Premier résultat heureux, débarrassé du cortège de ses flatteurs, qui ne savaient que lui fredonner ce refrain :"LdF, tu es le meilleur... Il n'y a que toi pour savoir faire ça..." Louis de Funès n'habite plus désormais qu'avec ses vrais voisins : Max Linder, Max Dearly, Victor Boucher... Ce Victor Boucher, en particulier, une de mes premières émotions de théâtre, si remarquable que je l'ai vu donner de la vie à un néant de Jean de Létraz intitulé Bichon. Il y était irrésistible lorsque, saisissant un cor de chasse qu'on voulait lui prendre, il s'écriait : "Mon cor est à moi..." il faut le faire. Mais tout est dans la manière.

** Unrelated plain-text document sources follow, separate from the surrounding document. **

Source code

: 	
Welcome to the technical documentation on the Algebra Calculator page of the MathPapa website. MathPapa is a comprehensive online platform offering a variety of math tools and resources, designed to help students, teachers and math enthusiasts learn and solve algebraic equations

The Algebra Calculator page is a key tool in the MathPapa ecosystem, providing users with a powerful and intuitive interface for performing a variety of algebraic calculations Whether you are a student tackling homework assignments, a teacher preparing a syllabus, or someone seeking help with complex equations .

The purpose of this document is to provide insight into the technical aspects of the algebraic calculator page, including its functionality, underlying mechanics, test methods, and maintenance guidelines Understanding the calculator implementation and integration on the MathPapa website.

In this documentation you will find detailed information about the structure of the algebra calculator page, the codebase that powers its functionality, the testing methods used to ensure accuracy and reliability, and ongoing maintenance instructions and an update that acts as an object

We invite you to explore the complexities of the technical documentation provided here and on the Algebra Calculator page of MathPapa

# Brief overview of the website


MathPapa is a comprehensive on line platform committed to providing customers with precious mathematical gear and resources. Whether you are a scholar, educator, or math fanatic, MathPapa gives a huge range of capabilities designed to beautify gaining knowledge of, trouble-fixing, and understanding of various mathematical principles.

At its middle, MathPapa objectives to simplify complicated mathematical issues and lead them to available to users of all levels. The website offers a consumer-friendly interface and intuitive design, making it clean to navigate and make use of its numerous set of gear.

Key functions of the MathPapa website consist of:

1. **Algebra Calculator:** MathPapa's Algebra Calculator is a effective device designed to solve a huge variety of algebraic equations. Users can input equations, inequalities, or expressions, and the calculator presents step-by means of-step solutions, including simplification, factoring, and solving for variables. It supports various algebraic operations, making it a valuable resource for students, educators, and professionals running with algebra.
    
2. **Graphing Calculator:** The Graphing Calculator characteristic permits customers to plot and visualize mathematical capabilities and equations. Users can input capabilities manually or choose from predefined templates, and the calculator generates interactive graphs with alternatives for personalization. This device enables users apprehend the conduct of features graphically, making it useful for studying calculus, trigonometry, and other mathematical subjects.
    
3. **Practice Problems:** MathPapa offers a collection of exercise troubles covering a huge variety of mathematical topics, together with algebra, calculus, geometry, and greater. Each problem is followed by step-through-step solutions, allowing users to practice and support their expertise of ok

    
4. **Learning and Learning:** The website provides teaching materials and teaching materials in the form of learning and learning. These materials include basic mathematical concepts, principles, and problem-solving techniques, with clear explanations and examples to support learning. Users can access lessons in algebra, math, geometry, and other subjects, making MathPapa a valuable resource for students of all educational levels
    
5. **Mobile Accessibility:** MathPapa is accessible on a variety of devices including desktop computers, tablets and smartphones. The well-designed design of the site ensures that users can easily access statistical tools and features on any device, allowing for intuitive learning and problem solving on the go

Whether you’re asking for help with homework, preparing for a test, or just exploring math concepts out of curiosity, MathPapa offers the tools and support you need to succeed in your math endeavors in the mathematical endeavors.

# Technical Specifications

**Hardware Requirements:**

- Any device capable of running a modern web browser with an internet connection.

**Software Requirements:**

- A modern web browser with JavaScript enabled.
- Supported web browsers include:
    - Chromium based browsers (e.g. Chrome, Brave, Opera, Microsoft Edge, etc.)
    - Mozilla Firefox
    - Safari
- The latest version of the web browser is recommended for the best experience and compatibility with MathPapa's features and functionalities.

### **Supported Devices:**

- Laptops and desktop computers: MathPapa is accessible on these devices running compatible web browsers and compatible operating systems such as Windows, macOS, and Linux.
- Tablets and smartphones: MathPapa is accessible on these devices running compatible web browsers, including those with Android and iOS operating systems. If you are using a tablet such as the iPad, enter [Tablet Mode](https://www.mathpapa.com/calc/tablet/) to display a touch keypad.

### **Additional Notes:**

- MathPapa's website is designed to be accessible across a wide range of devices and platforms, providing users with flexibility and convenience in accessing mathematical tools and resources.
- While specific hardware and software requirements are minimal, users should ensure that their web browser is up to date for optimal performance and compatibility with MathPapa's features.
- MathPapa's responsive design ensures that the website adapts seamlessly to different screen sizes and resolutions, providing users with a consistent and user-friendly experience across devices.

Cette manière est justement celle de Louis de Funès. Prenez Oscar, par exemple, pièce sans pièce écrite sur rien par personne, mais dont l'adresse de l'interprète a fini par faire croire à celui qui l'a signée qu'il était un auteur dramatique. A partir de cette suffisance, que parvient-il à suggérer ? Qu'il est un poisson rouge dans un bocal, une cervelle écrasée que l'on balaie sur la chaussée, un dieu du stade qui court sur place un cinq mille mètres déchaîné, un violoniste pour noces et banquets, un bourreau sur l'échafaud qui montre sa propre tête au peuple... Il gonfle les narines, et l'on dirait un typhon qui va ravager les Caraïbes. Impossible, dans les pires incommodités, d'avoir à ce point l'air d'être à l'aise. Pourtant... pourtant je ne suis pas sûr de divaguer si j'affirme, le temps d'une comédie, l'espace d'un film, qu'il ne nous délivre de notre inquiétude que pour pouvoir un instant oublier la sienne.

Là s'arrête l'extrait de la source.